I saw a bat tonight, while walking in the park just after dark. I may have seen bats before and not known it, just glimpsing a shadow in the air, but this one flew between me and a soccer field lamp tower, and the silhouette that batman has trained me so well to recognize was unmistakable. It was tiny and gliding much more than flapping, which both surprised me. I live in the Atlanta area; I’m not sure what kind of bats are native here.
Penny Arcade’s recent Bat House comic had already got me thinking on the subject of the flying mammals, and seeing one and then going into the grocery store and walking past their elaborate Halloween display really brought home to me how skewed our perceptions of them are, particularly on one point:
Bats hibernate during the winter, or go into torpor in warm climates. Most of them eat bugs, and are presumably most active when insect populations are highest. Doesn’t this mean bats should be associated with summer? Because in lots of places by Halloween the bugs have already all but disappeared.
I have heard that people would have bonfires to ward off evil spirits around Halloween and this would attract insects which would attract bats. When you’re trying to keep evil at bay, whatever creepy creature is circling above you flying in and out of the light all night long but never getting too close to your evil repelling fire is probably evil, or at least a handy mascot for it.
I agree. Bats (like owls and black cats) are associated with witches, so that’s why they are linked to Halloween, not because they are particularly active in the fall. And they are associated with witches because they are nocturnal and creepy looking; also, devils were frequently pictured as bat-winged.
Your logic is (respectfully) flawed because you assume the association of Halloween is with all things Fall and bats with Summer, ergo the two shouldn’t go together. In fact, Halloween is associated with scary and creepy things, which bats, by popular mythology and culture, are. So the two do go together.
There is the vampire mythology piece. Halloween is about dressing up like monsters to scare away evil spirits. Vampires are monsters. Vampires can supposedly turn into bats. Therefore, bats are associated with Halloween.
Also, bats often live in caves. Caves are scary and dark and are therefore associated with monsters.

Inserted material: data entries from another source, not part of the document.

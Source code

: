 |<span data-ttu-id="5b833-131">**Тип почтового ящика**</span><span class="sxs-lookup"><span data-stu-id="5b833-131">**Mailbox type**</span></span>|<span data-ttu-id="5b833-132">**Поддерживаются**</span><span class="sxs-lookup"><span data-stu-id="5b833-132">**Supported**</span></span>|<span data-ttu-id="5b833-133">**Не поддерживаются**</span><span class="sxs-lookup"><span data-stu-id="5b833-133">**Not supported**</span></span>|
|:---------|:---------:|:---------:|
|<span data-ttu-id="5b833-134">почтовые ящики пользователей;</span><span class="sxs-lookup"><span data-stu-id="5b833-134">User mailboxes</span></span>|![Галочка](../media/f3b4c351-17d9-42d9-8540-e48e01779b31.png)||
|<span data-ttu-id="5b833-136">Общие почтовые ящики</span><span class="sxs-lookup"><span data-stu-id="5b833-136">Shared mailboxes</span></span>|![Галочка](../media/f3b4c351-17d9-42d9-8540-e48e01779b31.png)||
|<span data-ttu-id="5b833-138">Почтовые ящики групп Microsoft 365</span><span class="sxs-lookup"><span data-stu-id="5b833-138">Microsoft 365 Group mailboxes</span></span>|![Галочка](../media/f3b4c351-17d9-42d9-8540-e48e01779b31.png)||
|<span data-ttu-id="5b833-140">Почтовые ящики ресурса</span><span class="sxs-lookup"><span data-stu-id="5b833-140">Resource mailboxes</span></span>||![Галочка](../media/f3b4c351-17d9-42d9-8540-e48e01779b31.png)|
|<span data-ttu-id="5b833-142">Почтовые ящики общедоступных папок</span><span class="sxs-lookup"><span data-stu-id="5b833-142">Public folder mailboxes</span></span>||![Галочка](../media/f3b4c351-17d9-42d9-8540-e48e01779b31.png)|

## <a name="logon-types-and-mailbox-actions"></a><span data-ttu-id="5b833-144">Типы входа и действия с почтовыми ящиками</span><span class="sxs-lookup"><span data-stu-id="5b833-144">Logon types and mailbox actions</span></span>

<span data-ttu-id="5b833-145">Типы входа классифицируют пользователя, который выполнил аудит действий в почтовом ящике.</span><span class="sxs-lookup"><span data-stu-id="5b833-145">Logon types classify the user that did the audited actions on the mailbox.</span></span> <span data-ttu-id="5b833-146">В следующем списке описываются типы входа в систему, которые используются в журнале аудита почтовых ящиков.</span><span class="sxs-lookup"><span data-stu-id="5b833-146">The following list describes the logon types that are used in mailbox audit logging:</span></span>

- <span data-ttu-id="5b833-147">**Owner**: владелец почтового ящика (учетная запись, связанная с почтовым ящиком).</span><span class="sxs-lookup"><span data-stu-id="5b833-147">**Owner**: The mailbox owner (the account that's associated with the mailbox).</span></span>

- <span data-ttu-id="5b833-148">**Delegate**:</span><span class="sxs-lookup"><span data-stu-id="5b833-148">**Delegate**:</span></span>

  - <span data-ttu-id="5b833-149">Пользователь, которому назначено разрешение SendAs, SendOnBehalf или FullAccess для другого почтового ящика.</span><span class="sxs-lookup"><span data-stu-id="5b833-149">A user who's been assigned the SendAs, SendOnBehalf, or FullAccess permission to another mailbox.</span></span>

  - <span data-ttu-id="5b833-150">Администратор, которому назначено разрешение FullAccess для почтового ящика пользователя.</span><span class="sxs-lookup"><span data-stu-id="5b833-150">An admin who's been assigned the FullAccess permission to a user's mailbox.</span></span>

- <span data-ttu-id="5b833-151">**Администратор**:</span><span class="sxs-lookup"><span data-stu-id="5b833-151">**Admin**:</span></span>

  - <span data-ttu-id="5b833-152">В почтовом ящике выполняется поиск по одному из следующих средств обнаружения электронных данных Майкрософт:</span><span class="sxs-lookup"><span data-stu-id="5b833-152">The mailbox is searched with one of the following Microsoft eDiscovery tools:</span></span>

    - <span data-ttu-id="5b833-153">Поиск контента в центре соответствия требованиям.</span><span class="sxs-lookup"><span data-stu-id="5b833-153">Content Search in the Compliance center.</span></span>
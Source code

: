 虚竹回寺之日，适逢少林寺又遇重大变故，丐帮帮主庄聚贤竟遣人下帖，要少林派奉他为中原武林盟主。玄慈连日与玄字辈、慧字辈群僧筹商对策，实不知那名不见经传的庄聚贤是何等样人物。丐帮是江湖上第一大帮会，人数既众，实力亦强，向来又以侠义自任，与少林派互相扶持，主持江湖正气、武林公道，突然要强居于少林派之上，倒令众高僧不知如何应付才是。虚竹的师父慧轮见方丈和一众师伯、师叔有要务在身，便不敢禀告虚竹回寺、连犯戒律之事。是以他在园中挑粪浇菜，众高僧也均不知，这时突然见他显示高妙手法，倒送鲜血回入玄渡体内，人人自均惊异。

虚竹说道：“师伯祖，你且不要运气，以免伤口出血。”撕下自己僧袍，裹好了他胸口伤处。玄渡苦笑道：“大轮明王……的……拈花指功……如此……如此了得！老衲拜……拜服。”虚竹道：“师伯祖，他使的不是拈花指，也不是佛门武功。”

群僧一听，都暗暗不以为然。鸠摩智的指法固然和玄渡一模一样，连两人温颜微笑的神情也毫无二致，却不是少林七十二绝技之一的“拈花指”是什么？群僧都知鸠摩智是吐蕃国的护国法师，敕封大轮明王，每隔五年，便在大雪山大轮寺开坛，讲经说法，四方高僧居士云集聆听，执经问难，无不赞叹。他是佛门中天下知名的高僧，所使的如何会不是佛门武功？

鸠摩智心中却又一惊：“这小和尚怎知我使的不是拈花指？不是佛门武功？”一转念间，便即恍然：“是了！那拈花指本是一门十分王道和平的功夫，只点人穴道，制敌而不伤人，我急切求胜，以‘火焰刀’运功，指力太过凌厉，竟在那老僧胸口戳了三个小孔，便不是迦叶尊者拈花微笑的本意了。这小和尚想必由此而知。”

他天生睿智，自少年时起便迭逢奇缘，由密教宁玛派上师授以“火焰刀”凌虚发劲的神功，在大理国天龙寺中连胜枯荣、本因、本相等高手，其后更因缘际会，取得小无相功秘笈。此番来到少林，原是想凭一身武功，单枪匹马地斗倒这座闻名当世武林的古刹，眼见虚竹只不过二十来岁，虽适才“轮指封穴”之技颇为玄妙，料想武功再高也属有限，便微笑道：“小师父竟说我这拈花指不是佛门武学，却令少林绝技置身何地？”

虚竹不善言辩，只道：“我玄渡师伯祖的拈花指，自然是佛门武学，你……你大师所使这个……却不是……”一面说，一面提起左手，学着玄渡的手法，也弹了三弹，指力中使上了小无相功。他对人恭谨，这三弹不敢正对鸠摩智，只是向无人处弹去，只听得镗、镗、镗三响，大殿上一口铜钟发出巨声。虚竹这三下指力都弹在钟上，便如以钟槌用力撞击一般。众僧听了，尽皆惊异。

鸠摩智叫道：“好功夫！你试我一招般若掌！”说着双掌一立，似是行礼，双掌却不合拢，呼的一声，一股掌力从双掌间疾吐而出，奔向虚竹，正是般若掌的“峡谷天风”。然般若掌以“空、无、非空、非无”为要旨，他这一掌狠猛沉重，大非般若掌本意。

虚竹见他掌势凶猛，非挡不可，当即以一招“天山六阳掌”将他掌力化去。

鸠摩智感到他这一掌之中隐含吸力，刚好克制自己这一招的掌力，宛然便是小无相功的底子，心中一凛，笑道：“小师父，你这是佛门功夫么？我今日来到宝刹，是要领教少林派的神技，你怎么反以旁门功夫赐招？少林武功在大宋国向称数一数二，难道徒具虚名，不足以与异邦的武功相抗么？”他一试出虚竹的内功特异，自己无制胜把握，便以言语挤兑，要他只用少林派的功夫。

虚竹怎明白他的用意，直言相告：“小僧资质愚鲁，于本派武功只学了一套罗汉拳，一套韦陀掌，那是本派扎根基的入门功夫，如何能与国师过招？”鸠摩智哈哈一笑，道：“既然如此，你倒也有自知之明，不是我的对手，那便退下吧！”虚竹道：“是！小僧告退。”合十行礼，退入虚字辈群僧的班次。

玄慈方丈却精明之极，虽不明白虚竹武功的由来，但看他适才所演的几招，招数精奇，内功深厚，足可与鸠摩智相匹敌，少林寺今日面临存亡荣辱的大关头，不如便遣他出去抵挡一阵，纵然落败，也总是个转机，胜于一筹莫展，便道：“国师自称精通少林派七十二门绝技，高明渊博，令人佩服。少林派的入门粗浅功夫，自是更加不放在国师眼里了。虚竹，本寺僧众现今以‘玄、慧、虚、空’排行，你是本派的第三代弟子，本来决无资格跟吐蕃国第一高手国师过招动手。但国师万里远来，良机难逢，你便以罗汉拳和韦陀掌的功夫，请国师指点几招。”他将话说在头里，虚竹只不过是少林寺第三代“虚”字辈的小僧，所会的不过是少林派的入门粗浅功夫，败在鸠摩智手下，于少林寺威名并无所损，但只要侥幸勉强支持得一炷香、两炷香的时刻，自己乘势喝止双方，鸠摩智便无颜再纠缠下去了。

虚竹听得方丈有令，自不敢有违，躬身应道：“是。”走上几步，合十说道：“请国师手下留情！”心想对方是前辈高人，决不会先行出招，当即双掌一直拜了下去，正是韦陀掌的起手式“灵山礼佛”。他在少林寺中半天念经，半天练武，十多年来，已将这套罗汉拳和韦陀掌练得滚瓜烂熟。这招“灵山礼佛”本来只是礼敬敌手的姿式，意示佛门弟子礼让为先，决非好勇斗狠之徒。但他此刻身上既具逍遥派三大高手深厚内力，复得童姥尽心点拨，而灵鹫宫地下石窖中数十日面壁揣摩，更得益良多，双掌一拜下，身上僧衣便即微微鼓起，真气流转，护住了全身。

Also, there’s the whole Vampire Bat thing (actual blood sucking bats, though Wikipedia says they’re only in the Americas, presumbly stories did spread back to the Old Country).
Also, bats are really creepy because they’re flying mammals, can carry disease, and are only seen at night. (And if you injure one, they let out a heck of a screech). Thus, it’s reasonable for people to equate them with monsters, demons, etc.
That’s not an “also”: That’s the reason for vampire myths including the ability to turn into bats. That didn’t show up in any of the myths until after the discovery of actual vampire bats. Before that discovery, vampires could sometimes turn into wolves, or a mist, or sometimes other “evil” creatures, but not bats specifically.
Yes, I agree with Colibri: it’s the association with witches that connects bats to Halloween. Bat parts are one of the traditional ingredients in a ‘witches brew’ – see the scene in Shakespeare’s Macbeth where the witches are around their cauldron – one of the ingredients they mention is “wool of bat”.
Perhaps its because of the change in daylight hours. During summer months, true darkness is late so you don’t see them as you are not out and about, but as the days get shorter, there is much more chance you’ll be out when its darker, so you associate a certain time of year with the bats that were there all along.
As a bat lover, I’d like to stress this. European lore long regarded the bat as creepy and evil like many other nocturnal creatures. However, the idea of a bat drinking blood never occurred to them. In fact, some stories have bats flying into houses to nibble at flitches of bacon that were hanging up to cure.
Legends of evil bat like creatures do occur in PreColombian myths. Do a search on Camazotz.